Shares in London-listed Genel Energy were up 4.63 percent and Norway’s DNO was up 2.05 percent on Thursday. Both companies already supply oil to the new pipeline from fields in Kurdistan, according to the KRG.
“Overall, (the news is) supportive for Kurdistan-focused Genel and provides confidence that the prospect of pipeline exports are become an increasing reality,” Deutsche Bank said in a note.
Other companies that aim to produce oil in Kurdistan but don’t yet use the pipeline also saw shares rise, including London-listed Gulf Keystone, which separately announced on Thursday that it had begun exports of Kurdish oil by truck. Its shares were up 1.13 percent.
Kozel said his company was working with the KRG to send its oil through the pipeline “as soon as possible” but was using trucks for now because of the logistical hurdle of connecting its field to the pipeline. He said Gulf Keystone aims to achieve output of 100,000 barrels per day in 2015.
Shares in Hungary’s MOL and Britain’s Petroceltic and Afren also traded higher.
“(Kurdish) Government confirmation of the expected ramp-up in piped exports will be viewed as a positive today,” Numis analyst Sanjeev Bahl said, adding that Genel and DNO would be the main beneficiaries.
Iraq’s northern Kurdish region, made up of three mountainous provinces on the Turkish frontier, has blossomed economically under self rule as the only part of the country to escape the violence unleashed after the U.S. invasion that toppled dictator Saddam Hussein in 2003.
Iraq’s constitution mandates that all Iraqi oil revenues go through the central government in Baghdad, and the Kurds then receive 17 percent. The windfall has brought prosperity to their small region, although the Kurds frequently complain that they have received less than their full entitlement.
Although most of Iraq’s oil is now produced in the south, the northern Kurdish provinces have largely untapped oil fields of their own, and the Kurds also have territorial claims to the oil-producing region of Kirkuk.
Kurds want the right to manage their own oil industry, and say they will channel revenues to the central government for the benefit of all Iraqis. But politicians in Baghdad fear any such move could one day lead the Kurds to seek independence and try to seize control over Kirkuk.
The Kurdish government has invited bids to buy the first shipment of 2 million barrels of oil to be piped to Turkey this month.
It says it will then offer 4 million barrels in February and 6 million in March, rising to 10-12 million barrels by December, an amount that would be equivalent to around 10 percent of Iraq’s oil output. That would put the Kurds well on their way to being able to raise as much money on their own as they now get from Baghdad.
Baghdad has pressed large international oil companies not to do business with the Kurds, initially leaving the field open to smaller firms like Genel, DNO and Gulf Keystone.
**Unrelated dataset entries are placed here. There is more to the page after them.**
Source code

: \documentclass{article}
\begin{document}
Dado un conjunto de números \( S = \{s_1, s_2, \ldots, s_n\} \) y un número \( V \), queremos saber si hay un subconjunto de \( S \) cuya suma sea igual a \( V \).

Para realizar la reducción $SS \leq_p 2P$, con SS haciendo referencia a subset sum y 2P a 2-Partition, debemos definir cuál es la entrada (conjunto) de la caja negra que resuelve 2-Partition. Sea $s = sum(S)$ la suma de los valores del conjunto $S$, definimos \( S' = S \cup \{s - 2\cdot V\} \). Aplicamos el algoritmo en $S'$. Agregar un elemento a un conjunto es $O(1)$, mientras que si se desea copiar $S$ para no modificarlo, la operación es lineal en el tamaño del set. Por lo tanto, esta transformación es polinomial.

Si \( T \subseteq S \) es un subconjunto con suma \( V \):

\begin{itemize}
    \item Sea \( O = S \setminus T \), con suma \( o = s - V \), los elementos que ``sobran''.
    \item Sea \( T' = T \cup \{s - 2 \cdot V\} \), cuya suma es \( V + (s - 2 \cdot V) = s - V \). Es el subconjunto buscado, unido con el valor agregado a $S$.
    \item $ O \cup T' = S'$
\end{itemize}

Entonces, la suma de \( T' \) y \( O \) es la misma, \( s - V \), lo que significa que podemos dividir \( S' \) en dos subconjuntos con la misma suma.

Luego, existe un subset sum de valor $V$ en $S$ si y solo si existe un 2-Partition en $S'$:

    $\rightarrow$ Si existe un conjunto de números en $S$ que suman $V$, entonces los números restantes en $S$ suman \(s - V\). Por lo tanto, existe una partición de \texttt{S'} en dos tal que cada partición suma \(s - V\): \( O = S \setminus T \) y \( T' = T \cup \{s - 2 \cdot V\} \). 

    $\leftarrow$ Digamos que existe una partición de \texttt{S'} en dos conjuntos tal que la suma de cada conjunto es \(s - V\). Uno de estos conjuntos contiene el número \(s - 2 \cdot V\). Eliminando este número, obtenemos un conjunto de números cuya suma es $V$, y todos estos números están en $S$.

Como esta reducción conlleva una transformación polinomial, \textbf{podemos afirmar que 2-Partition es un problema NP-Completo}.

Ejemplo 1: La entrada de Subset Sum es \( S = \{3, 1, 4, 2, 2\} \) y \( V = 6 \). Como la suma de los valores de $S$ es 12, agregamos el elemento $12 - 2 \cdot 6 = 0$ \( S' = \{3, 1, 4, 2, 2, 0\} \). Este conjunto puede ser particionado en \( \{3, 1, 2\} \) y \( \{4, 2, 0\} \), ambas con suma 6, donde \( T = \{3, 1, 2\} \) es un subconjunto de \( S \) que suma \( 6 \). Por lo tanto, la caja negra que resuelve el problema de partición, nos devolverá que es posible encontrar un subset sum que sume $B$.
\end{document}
In 2011, ExxonMobil become the first oil major to sign an agreement with the KRG over Baghdad’s objections, and Total and Chevron have followed suit.
Shares in the small firms operating in Kurdistan have fluctuated based on political sentiment, rising when it appears that the Kurds are closer to securing the means to export via Turkey. Gulf Keystone’s Kozel said the political risk was exaggerated.
“A year ago you didn’t have an agreement with Turkey, you didn’t have a pipeline. Political risk for Kurdistan is a lot less than political risk for the Middle East in general,” he said.
Analysts at HSBC upgraded Genel to overweight on Thursday, giving it an additional boost. They cut their rating on DNO to underweight however, citing a recent surge in its share price by 160 percent.